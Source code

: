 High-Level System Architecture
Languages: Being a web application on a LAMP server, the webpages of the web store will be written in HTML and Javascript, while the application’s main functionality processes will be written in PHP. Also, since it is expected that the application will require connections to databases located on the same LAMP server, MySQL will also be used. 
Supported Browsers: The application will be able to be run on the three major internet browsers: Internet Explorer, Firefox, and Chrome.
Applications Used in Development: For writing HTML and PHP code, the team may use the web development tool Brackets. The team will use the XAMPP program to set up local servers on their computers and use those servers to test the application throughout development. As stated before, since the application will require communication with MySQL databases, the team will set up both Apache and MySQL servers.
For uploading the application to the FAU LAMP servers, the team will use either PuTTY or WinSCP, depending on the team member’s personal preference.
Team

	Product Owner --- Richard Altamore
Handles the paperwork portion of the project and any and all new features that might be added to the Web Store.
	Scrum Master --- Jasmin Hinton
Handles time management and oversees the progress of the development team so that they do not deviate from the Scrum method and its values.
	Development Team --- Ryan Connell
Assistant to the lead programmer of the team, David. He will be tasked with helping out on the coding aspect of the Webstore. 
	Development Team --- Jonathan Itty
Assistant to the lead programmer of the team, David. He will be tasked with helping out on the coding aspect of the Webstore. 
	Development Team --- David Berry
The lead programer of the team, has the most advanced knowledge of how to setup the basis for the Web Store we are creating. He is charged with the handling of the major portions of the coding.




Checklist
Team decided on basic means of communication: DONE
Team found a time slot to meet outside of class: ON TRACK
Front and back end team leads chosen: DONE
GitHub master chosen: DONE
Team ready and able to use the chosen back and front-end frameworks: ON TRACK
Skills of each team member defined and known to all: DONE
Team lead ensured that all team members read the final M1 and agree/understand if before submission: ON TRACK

EXERCISE PROMPT »
Which of the lines in the data contain the string "major"? Return each one.

YOUR RESPONSE »
Supported Browsers: The application will be able to be run on the three major internet browsers: Internet Explorer, Firefox, and Chrome.
The lead programer of the team, has the most advanced knowledge of how to setup the basis for the Web Store we are creating. He is charged with the handling of the major portions of the coding.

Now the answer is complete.